→ HOW TO COMPLETE THIS TASK
In the entries that follow, count each line containing "hate" and state the total, nothing more.

Collected data:
____

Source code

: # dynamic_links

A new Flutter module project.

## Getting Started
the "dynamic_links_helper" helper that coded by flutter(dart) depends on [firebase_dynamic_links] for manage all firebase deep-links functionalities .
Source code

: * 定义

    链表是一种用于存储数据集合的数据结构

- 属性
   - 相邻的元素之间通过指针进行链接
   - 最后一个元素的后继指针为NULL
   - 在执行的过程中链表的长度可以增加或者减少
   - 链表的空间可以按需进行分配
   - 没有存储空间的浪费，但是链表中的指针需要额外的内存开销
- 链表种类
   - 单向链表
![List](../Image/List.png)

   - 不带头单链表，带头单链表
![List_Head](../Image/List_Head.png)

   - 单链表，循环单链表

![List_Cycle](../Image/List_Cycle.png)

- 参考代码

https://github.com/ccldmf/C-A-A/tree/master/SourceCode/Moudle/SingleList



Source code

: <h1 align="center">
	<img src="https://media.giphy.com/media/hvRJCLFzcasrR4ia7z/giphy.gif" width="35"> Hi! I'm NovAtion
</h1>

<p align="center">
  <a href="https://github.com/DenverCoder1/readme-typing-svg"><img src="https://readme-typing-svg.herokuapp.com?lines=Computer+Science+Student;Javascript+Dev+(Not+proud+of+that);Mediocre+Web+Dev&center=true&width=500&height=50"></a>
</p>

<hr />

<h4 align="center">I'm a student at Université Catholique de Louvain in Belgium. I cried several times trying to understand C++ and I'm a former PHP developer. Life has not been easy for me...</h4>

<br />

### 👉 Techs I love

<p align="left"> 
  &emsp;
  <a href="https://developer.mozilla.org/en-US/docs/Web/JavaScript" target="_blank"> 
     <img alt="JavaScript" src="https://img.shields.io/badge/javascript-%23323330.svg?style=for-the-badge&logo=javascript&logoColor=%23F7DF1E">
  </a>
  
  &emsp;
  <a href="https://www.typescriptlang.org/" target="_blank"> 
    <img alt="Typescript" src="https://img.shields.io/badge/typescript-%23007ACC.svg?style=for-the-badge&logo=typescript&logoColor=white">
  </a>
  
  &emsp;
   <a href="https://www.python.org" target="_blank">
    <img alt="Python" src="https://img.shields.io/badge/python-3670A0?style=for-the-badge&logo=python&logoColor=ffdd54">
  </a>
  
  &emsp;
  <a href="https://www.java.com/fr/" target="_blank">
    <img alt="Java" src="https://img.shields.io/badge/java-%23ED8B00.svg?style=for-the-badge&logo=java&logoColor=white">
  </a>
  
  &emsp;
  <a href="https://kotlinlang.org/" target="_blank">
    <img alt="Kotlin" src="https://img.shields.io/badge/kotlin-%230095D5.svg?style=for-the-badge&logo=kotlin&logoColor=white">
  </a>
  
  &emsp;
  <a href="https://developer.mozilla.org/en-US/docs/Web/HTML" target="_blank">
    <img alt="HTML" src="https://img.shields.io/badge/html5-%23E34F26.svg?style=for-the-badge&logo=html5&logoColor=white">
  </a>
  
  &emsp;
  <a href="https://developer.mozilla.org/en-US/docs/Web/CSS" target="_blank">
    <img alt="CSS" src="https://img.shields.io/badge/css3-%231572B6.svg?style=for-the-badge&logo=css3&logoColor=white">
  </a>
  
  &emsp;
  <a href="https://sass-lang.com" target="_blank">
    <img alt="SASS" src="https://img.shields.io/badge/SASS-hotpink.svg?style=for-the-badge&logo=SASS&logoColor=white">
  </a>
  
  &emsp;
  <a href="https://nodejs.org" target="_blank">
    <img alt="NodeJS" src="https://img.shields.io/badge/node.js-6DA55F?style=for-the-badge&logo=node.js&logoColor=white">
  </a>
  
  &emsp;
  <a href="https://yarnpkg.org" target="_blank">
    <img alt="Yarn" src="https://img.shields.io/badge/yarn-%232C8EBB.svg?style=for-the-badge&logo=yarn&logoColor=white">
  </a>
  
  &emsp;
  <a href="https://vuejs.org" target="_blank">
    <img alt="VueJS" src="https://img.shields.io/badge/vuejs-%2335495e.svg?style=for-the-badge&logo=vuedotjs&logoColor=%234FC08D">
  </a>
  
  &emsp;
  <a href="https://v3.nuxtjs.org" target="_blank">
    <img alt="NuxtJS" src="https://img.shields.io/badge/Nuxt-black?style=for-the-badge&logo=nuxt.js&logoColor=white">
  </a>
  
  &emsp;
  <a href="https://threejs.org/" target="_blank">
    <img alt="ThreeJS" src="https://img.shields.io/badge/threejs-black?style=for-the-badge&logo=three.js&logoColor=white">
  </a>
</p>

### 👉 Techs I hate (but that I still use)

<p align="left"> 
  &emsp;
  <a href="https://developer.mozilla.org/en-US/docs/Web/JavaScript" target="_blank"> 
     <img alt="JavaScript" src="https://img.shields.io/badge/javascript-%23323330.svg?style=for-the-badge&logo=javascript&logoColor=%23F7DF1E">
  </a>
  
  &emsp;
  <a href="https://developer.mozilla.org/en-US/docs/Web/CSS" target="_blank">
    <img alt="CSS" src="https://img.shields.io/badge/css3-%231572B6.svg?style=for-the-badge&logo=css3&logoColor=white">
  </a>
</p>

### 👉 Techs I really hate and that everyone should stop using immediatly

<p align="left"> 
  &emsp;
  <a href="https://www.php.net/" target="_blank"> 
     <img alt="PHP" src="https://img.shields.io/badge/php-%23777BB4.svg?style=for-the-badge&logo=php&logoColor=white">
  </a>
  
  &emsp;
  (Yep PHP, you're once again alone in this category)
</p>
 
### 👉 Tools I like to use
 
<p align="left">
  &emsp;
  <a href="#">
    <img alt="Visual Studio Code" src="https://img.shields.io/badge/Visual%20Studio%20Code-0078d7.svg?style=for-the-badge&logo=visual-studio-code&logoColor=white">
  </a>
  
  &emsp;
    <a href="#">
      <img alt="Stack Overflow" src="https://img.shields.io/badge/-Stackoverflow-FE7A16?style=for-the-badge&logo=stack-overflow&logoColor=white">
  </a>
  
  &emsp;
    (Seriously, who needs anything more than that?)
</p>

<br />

____

→ TASK RESULT
2